--- Work instruction ---
Make an exact copy of the listing so that no picture is carried over.
============
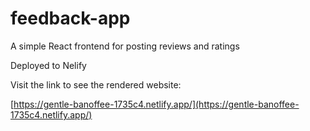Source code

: # feedback-app 

A simple React frontend for posting reviews and ratings

Deployed to Nelify

Visit the link to see the rendered website:

[https://gentle-banoffee-1735c4.netlify.app/](https://gentle-banoffee-1735c4.netlify.app/)

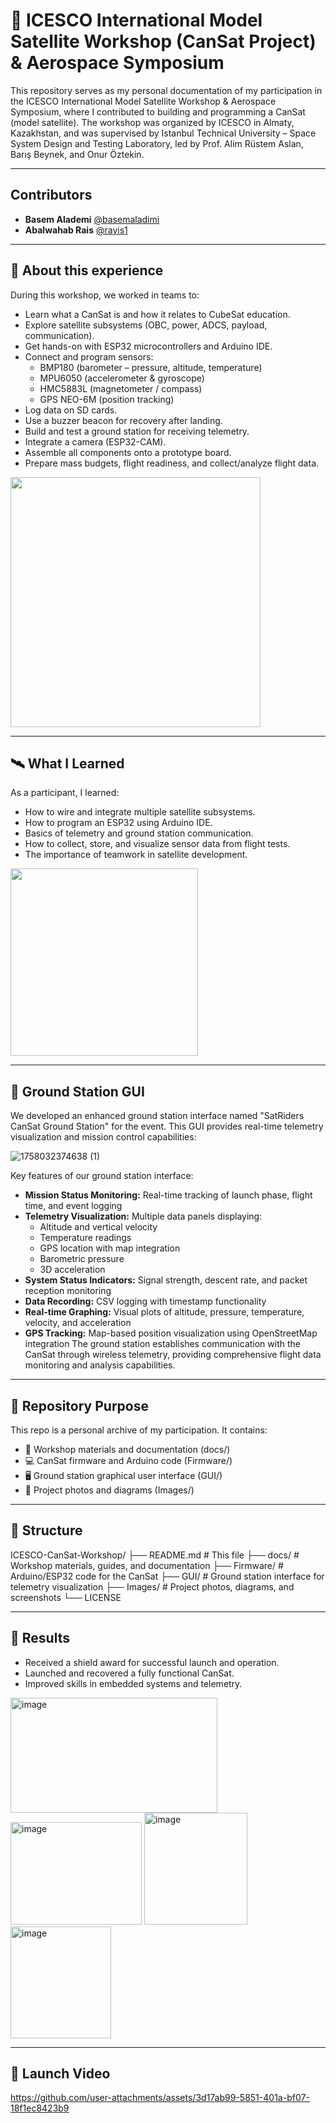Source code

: # 🚀 ICESCO International Model Satellite Workshop (CanSat Project) & Aerospace Symposium
This repository serves as my personal documentation of my participation in the ICESCO International Model Satellite Workshop & Aerospace Symposium, where I contributed to building and programming a CanSat (model satellite).
The workshop was organized by ICESCO in Almaty, Kazakhstan, and was supervised by Istanbul Technical University – Space System Design and Testing Laboratory, led by Prof. Alim Rüstem Aslan, Barış Beynek, and Onur Öztekin.

________________________________________________________________________________________________
## Contributors
- **Basem Alademi** [@basemaladimi](https://github.com/basemaladimi)
- **Abalwahab Rais** [@rayis1](https://github.com/rayis1)
________________________________________________________________________________________________
## 📖 About this experience
During this workshop, we worked in teams to:

  - Learn what a CanSat is and how it relates to CubeSat education.
  - Explore satellite subsystems (OBC, power, ADCS, payload, communication).
  - Get hands-on with ESP32 microcontrollers and Arduino IDE.
  - Connect and program sensors:
    - BMP180 (barometer – pressure, altitude, temperature)
    - MPU6050 (accelerometer & gyroscope)
    - HMC5883L (magnetometer / compass)
    - GPS NEO-6M (position tracking)
  - Log data on SD cards.
  - Use a buzzer beacon for recovery after landing.
  - Build and test a ground station for receiving telemetry.
  - Integrate a camera (ESP32-CAM).
  - Assemble all components onto a prototype board.
  - Prepare mass budgets, flight readiness, and collect/analyze flight data.
  <img src="https://github.com/user-attachments/assets/d5da06c4-124e-4cce-a026-e11a74a112bc" width="400" />
  
  ________________________________________________________________________________________________
  
## 🛰️ What I Learned

As a participant, I learned:

  - How to wire and integrate multiple satellite subsystems.
  - How to program an ESP32 using Arduino IDE.
  - Basics of telemetry and ground station communication.
  - How to collect, store, and visualize sensor data from flight tests.
  - The importance of teamwork in satellite development.

<img src="https://github.com/user-attachments/assets/c726b3de-5a1b-443d-aec7-479b7115c94d" width="300" />

  ________________________________________________________________________________________________
  
## 📡 Ground Station GUI

We developed an enhanced ground station interface named "SatRiders CanSat Ground Station" for the event. This GUI provides real-time telemetry visualization and mission control capabilities:


![1758032374638 (1)](https://github.com/user-attachments/assets/c9e34ecc-28ec-49b0-8b17-e617f4f71398)

Key features of our ground station interface:

  - **Mission Status Monitoring:** Real-time tracking of launch phase, flight time, and event logging
  - **Telemetry Visualization:** Multiple data panels displaying:
    - Altitude and vertical velocity
    - Temperature readings
    - GPS location with map integration
    - Barometric pressure
    - 3D acceleration
  - **System Status Indicators:** Signal strength, descent rate, and packet reception monitoring
  - **Data Recording:** CSV logging with timestamp functionality
  - **Real-time Graphing:** Visual plots of altitude, pressure, temperature, velocity, and acceleration
  - **GPS Tracking:** Map-based position visualization using OpenStreetMap integration
The ground station establishes communication with the CanSat through wireless telemetry, providing comprehensive flight data monitoring and analysis capabilities.
________________________________________________________________________________________________

## 📂 Repository Purpose

This repo is a personal archive of my participation. It contains:

  - 📑 Workshop materials and documentation (docs/)
  - 💻 CanSat firmware and Arduino code (Firmware/)  
  - 🖥️ Ground station graphical user interface (GUI/)
  - 📸 Project photos and diagrams (Images/)
________________________________________________________________________________________________

## 📂 Structure


ICESCO-CanSat-Workshop/
├── README.md              # This file
├── docs/                  # Workshop materials, guides, and documentation
├── Firmware/              # Arduino/ESP32 code for the CanSat
├── GUI/                   # Ground station interface for telemetry visualization
├── Images/                # Project photos, diagrams, and screenshots
└── LICENSE

________________________________________________________________________________________________

## 📂 Results

  - Received a shield award for successful launch and operation.
  - Launched and recovered a fully functional CanSat.
  - Improved skills in embedded systems and telemetry.

<img width="331" height="184" alt="image" src="https://github.com/user-attachments/assets/7fc0aa6e-760b-498e-b380-828715a743bc" />  <img width="210" height="164" alt="image" src="https://github.com/user-attachments/assets/973b92a3-02b8-4dd0-9ffa-1f226b0167f5" />  <img width="165" height="179" alt="image" src="https://github.com/user-attachments/assets/96f05f02-3249-44ea-889d-978529a95201" />   <img width="161" height="179" alt="image" src="https://github.com/user-attachments/assets/49112410-617a-46c8-a185-59e41d079022" />

________________________________________________________________________________________________

## 📡 Launch Video 




https://github.com/user-attachments/assets/3d17ab99-5851-401a-bf07-18f1ec8423b9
============
--- Task solution ---
Source code

: # feedback-app 

A simple React frontend for posting reviews and ratings

Deployed to Nelify

Visit the link to see the rendered website:

[https://gentle-banoffee-1735c4.netlify.app/](https://gentle-banoffee-1735c4.netlify.app/)

Source code

: # 🚀 ICESCO International Model Satellite Workshop (CanSat Project) & Aerospace Symposium
This repository serves as my personal documentation of my participation in the ICESCO International Model Satellite Workshop & Aerospace Symposium, where I contributed to building and programming a CanSat (model satellite).
The workshop was organized by ICESCO in Almaty, Kazakhstan, and was supervised by Istanbul Technical University – Space System Design and Testing Laboratory, led by Prof. Alim Rüstem Aslan, Barış Beynek, and Onur Öztekin.

________________________________________________________________________________________________
## Contributors
- **Basem Alademi** [@basemaladimi](https://github.com/basemaladimi)
- **Abalwahab Rais** [@rayis1](https://github.com/rayis1)
________________________________________________________________________________________________
## 📖 About this experience
During this workshop, we worked in teams to:

  - Learn what a CanSat is and how it relates to CubeSat education.
  - Explore satellite subsystems (OBC, power, ADCS, payload, communication).
  - Get hands-on with ESP32 microcontrollers and Arduino IDE.
  - Connect and program sensors:
    - BMP180 (barometer – pressure, altitude, temperature)
    - MPU6050 (accelerometer & gyroscope)
    - HMC5883L (magnetometer / compass)
    - GPS NEO-6M (position tracking)
  - Log data on SD cards.
  - Use a buzzer beacon for recovery after landing.
  - Build and test a ground station for receiving telemetry.
  - Integrate a camera (ESP32-CAM).
  - Assemble all components onto a prototype board.
  - Prepare mass budgets, flight readiness, and collect/analyze flight data.
  <img src="https://github.com/user-attachments/assets/d5da06c4-124e-4cce-a026-e11a74a112bc" width="400" />
  
  ________________________________________________________________________________________________
  
## 🛰️ What I Learned

As a participant, I learned:

  - How to wire and integrate multiple satellite subsystems.
  - How to program an ESP32 using Arduino IDE.
  - Basics of telemetry and ground station communication.
  - How to collect, store, and visualize sensor data from flight tests.
  - The importance of teamwork in satellite development.

<img src="https://github.com/user-attachments/assets/c726b3de-5a1b-443d-aec7-479b7115c94d" width="300" />

  ________________________________________________________________________________________________
  
## 📡 Ground Station GUI

We developed an enhanced ground station interface named "SatRiders CanSat Ground Station" for the event. This GUI provides real-time telemetry visualization and mission control capabilities:


![1758032374638 (1)](https://github.com/user-attachments/assets/c9e34ecc-28ec-49b0-8b17-e617f4f71398)

Key features of our ground station interface:

  - **Mission Status Monitoring:** Real-time tracking of launch phase, flight time, and event logging
  - **Telemetry Visualization:** Multiple data panels displaying:
    - Altitude and vertical velocity
    - Temperature readings
    - GPS location with map integration
    - Barometric pressure
    - 3D acceleration
  - **System Status Indicators:** Signal strength, descent rate, and packet reception monitoring
  - **Data Recording:** CSV logging with timestamp functionality
  - **Real-time Graphing:** Visual plots of altitude, pressure, temperature, velocity, and acceleration
  - **GPS Tracking:** Map-based position visualization using OpenStreetMap integration
The ground station establishes communication with the CanSat through wireless telemetry, providing comprehensive flight data monitoring and analysis capabilities.
________________________________________________________________________________________________

## 📂 Repository Purpose

This repo is a personal archive of my participation. It contains:

  - 📑 Workshop materials and documentation (docs/)
  - 💻 CanSat firmware and Arduino code (Firmware/)  
  - 🖥️ Ground station graphical user interface (GUI/)
  - 📸 Project photos and diagrams (Images/)
________________________________________________________________________________________________

## 📂 Structure


ICESCO-CanSat-Workshop/
├── README.md              # This file
├── docs/                  # Workshop materials, guides, and documentation
├── Firmware/              # Arduino/ESP32 code for the CanSat
├── GUI/                   # Ground station interface for telemetry visualization
├── Images/                # Project photos, diagrams, and screenshots
└── LICENSE

________________________________________________________________________________________________

## 📂 Results

  - Received a shield award for successful launch and operation.
  - Launched and recovered a fully functional CanSat.
  - Improved skills in embedded systems and telemetry.

<img width="331" height="184" alt="image" src="https://github.com/user-attachments/assets/7fc0aa6e-760b-498e-b380-828715a743bc" />  <img width="210" height="164" alt="image" src="https://github.com/user-attachments/assets/973b92a3-02b8-4dd0-9ffa-1f226b0167f5" />  <img width="165" height="179" alt="image" src="https://github.com/user-attachments/assets/96f05f02-3249-44ea-889d-978529a95201" />   <img width="161" height="179" alt="image" src="https://github.com/user-attachments/assets/49112410-617a-46c8-a185-59e41d079022" />

________________________________________________________________________________________________

## 📡 Launch Video 




https://github.com/user-attachments/assets/3d17ab99-5851-401a-bf07-18f1ec8423b9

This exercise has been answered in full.